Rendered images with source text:
==*==

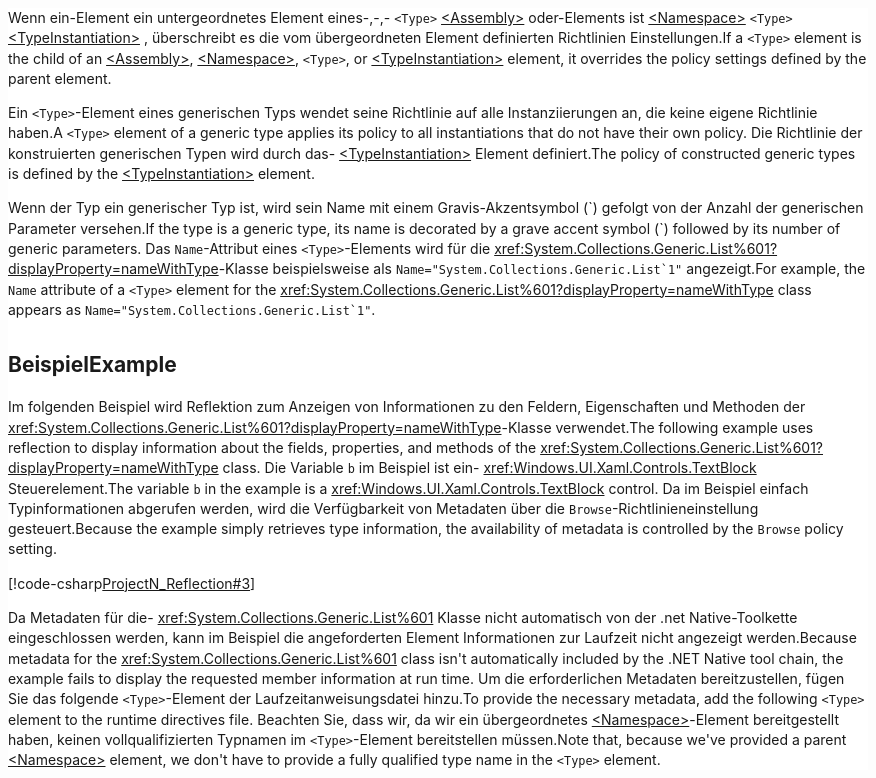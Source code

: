 <span data-ttu-id="fb76b-184">Wenn ein-Element ein untergeordnetes Element eines-,-,- `<Type>` [\<Assembly>](assembly-element-net-native.md) oder-Elements ist [\<Namespace>](namespace-element-net-native.md) `<Type>` [\<TypeInstantiation>](typeinstantiation-element-net-native.md) , überschreibt es die vom übergeordneten Element definierten Richtlinien Einstellungen.</span><span class="sxs-lookup"><span data-stu-id="fb76b-184">If a `<Type>` element is the child of an [\<Assembly>](assembly-element-net-native.md), [\<Namespace>](namespace-element-net-native.md), `<Type>`, or [\<TypeInstantiation>](typeinstantiation-element-net-native.md) element, it overrides the policy settings defined by the parent element.</span></span>

<span data-ttu-id="fb76b-185">Ein `<Type>`-Element eines generischen Typs wendet seine Richtlinie auf alle Instanziierungen an, die keine eigene Richtlinie haben.</span><span class="sxs-lookup"><span data-stu-id="fb76b-185">A `<Type>` element of a generic type applies its policy to all instantiations that do not have their own policy.</span></span> <span data-ttu-id="fb76b-186">Die Richtlinie der konstruierten generischen Typen wird durch das- [\<TypeInstantiation>](typeinstantiation-element-net-native.md) Element definiert.</span><span class="sxs-lookup"><span data-stu-id="fb76b-186">The policy of constructed generic types is defined by the [\<TypeInstantiation>](typeinstantiation-element-net-native.md) element.</span></span>

<span data-ttu-id="fb76b-187">Wenn der Typ ein generischer Typ ist, wird sein Name mit einem Gravis-Akzentsymbol (\`) gefolgt von der Anzahl der generischen Parameter versehen.</span><span class="sxs-lookup"><span data-stu-id="fb76b-187">If the type is a generic type, its name is decorated by a grave accent symbol (\`) followed by its number of generic parameters.</span></span> <span data-ttu-id="fb76b-188">Das `Name`-Attribut eines `<Type>`-Elements wird für die <xref:System.Collections.Generic.List%601?displayProperty=nameWithType>-Klasse beispielsweise als ``Name="System.Collections.Generic.List`1"`` angezeigt.</span><span class="sxs-lookup"><span data-stu-id="fb76b-188">For example, the `Name` attribute of a `<Type>` element for the <xref:System.Collections.Generic.List%601?displayProperty=nameWithType> class appears as ``Name="System.Collections.Generic.List`1"``.</span></span>

## <a name="example"></a><span data-ttu-id="fb76b-189">Beispiel</span><span class="sxs-lookup"><span data-stu-id="fb76b-189">Example</span></span>

<span data-ttu-id="fb76b-190">Im folgenden Beispiel wird Reflektion zum Anzeigen von Informationen zu den Feldern, Eigenschaften und Methoden der <xref:System.Collections.Generic.List%601?displayProperty=nameWithType>-Klasse verwendet.</span><span class="sxs-lookup"><span data-stu-id="fb76b-190">The following example uses reflection to display information about the fields, properties, and methods of the <xref:System.Collections.Generic.List%601?displayProperty=nameWithType> class.</span></span> <span data-ttu-id="fb76b-191">Die Variable `b` im Beispiel ist ein- <xref:Windows.UI.Xaml.Controls.TextBlock> Steuerelement.</span><span class="sxs-lookup"><span data-stu-id="fb76b-191">The variable `b` in the example is a <xref:Windows.UI.Xaml.Controls.TextBlock> control.</span></span> <span data-ttu-id="fb76b-192">Da im Beispiel einfach Typinformationen abgerufen werden, wird die Verfügbarkeit von Metadaten über die `Browse`-Richtlinieneinstellung gesteuert.</span><span class="sxs-lookup"><span data-stu-id="fb76b-192">Because the example simply retrieves type information, the availability of metadata is controlled by the `Browse` policy setting.</span></span>

 [!code-csharp[ProjectN_Reflection#3](../../../samples/snippets/csharp/VS_Snippets_CLR/projectn_reflection/cs/browsegenerictype1.cs#3)]

 <span data-ttu-id="fb76b-193">Da Metadaten für die- <xref:System.Collections.Generic.List%601> Klasse nicht automatisch von der .net Native-Toolkette eingeschlossen werden, kann im Beispiel die angeforderten Element Informationen zur Laufzeit nicht angezeigt werden.</span><span class="sxs-lookup"><span data-stu-id="fb76b-193">Because metadata for the <xref:System.Collections.Generic.List%601> class isn't automatically included by the .NET Native tool chain, the example fails to display the requested member information at run time.</span></span> <span data-ttu-id="fb76b-194">Um die erforderlichen Metadaten bereitzustellen, fügen Sie das folgende `<Type>`-Element der Laufzeitanweisungsdatei hinzu.</span><span class="sxs-lookup"><span data-stu-id="fb76b-194">To provide the necessary metadata, add the following `<Type>` element to the runtime directives file.</span></span> <span data-ttu-id="fb76b-195">Beachten Sie, dass wir, da wir ein übergeordnetes [<Namespace\>](namespace-element-net-native.md)-Element bereitgestellt haben, keinen vollqualifizierten Typnamen im `<Type>`-Element bereitstellen müssen.</span><span class="sxs-lookup"><span data-stu-id="fb76b-195">Note that, because we've provided a parent [<Namespace\>](namespace-element-net-native.md) element, we don't have to provide a fully qualified type name in the `<Type>` element.</span></span>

==*==

Set down every entry exactly as it appears, but skip the pictures.

Source code

: <span data-ttu-id="fb76b-184">Wenn ein-Element ein untergeordnetes Element eines-,-,- `<Type>` [\<Assembly>](assembly-element-net-native.md) oder-Elements ist [\<Namespace>](namespace-element-net-native.md) `<Type>` [\<TypeInstantiation>](typeinstantiation-element-net-native.md) , überschreibt es die vom übergeordneten Element definierten Richtlinien Einstellungen.</span><span class="sxs-lookup"><span data-stu-id="fb76b-184">If a `<Type>` element is the child of an [\<Assembly>](assembly-element-net-native.md), [\<Namespace>](namespace-element-net-native.md), `<Type>`, or [\<TypeInstantiation>](typeinstantiation-element-net-native.md) element, it overrides the policy settings defined by the parent element.</span></span>

<span data-ttu-id="fb76b-185">Ein `<Type>`-Element eines generischen Typs wendet seine Richtlinie auf alle Instanziierungen an, die keine eigene Richtlinie haben.</span><span class="sxs-lookup"><span data-stu-id="fb76b-185">A `<Type>` element of a generic type applies its policy to all instantiations that do not have their own policy.</span></span> <span data-ttu-id="fb76b-186">Die Richtlinie der konstruierten generischen Typen wird durch das- [\<TypeInstantiation>](typeinstantiation-element-net-native.md) Element definiert.</span><span class="sxs-lookup"><span data-stu-id="fb76b-186">The policy of constructed generic types is defined by the [\<TypeInstantiation>](typeinstantiation-element-net-native.md) element.</span></span>

<span data-ttu-id="fb76b-187">Wenn der Typ ein generischer Typ ist, wird sein Name mit einem Gravis-Akzentsymbol (\`) gefolgt von der Anzahl der generischen Parameter versehen.</span><span class="sxs-lookup"><span data-stu-id="fb76b-187">If the type is a generic type, its name is decorated by a grave accent symbol (\`) followed by its number of generic parameters.</span></span> <span data-ttu-id="fb76b-188">Das `Name`-Attribut eines `<Type>`-Elements wird für die <xref:System.Collections.Generic.List%601?displayProperty=nameWithType>-Klasse beispielsweise als ``Name="System.Collections.Generic.List`1"`` angezeigt.</span><span class="sxs-lookup"><span data-stu-id="fb76b-188">For example, the `Name` attribute of a `<Type>` element for the <xref:System.Collections.Generic.List%601?displayProperty=nameWithType> class appears as ``Name="System.Collections.Generic.List`1"``.</span></span>

## <a name="example"></a><span data-ttu-id="fb76b-189">Beispiel</span><span class="sxs-lookup"><span data-stu-id="fb76b-189">Example</span></span>

<span data-ttu-id="fb76b-190">Im folgenden Beispiel wird Reflektion zum Anzeigen von Informationen zu den Feldern, Eigenschaften und Methoden der <xref:System.Collections.Generic.List%601?displayProperty=nameWithType>-Klasse verwendet.</span><span class="sxs-lookup"><span data-stu-id="fb76b-190">The following example uses reflection to display information about the fields, properties, and methods of the <xref:System.Collections.Generic.List%601?displayProperty=nameWithType> class.</span></span> <span data-ttu-id="fb76b-191">Die Variable `b` im Beispiel ist ein- <xref:Windows.UI.Xaml.Controls.TextBlock> Steuerelement.</span><span class="sxs-lookup"><span data-stu-id="fb76b-191">The variable `b` in the example is a <xref:Windows.UI.Xaml.Controls.TextBlock> control.</span></span> <span data-ttu-id="fb76b-192">Da im Beispiel einfach Typinformationen abgerufen werden, wird die Verfügbarkeit von Metadaten über die `Browse`-Richtlinieneinstellung gesteuert.</span><span class="sxs-lookup"><span data-stu-id="fb76b-192">Because the example simply retrieves type information, the availability of metadata is controlled by the `Browse` policy setting.</span></span>

 [!code-csharp[ProjectN_Reflection#3](../../../samples/snippets/csharp/VS_Snippets_CLR/projectn_reflection/cs/browsegenerictype1.cs#3)]

 <span data-ttu-id="fb76b-193">Da Metadaten für die- <xref:System.Collections.Generic.List%601> Klasse nicht automatisch von der .net Native-Toolkette eingeschlossen werden, kann im Beispiel die angeforderten Element Informationen zur Laufzeit nicht angezeigt werden.</span><span class="sxs-lookup"><span data-stu-id="fb76b-193">Because metadata for the <xref:System.Collections.Generic.List%601> class isn't automatically included by the .NET Native tool chain, the example fails to display the requested member information at run time.</span></span> <span data-ttu-id="fb76b-194">Um die erforderlichen Metadaten bereitzustellen, fügen Sie das folgende `<Type>`-Element der Laufzeitanweisungsdatei hinzu.</span><span class="sxs-lookup"><span data-stu-id="fb76b-194">To provide the necessary metadata, add the following `<Type>` element to the runtime directives file.</span></span> <span data-ttu-id="fb76b-195">Beachten Sie, dass wir, da wir ein übergeordnetes [<Namespace\>](namespace-element-net-native.md)-Element bereitgestellt haben, keinen vollqualifizierten Typnamen im `<Type>`-Element bereitstellen müssen.</span><span class="sxs-lookup"><span data-stu-id="fb76b-195">Note that, because we've provided a parent [<Namespace\>](namespace-element-net-native.md) element, we don't have to provide a fully qualified type name in the `<Type>` element.</span></span>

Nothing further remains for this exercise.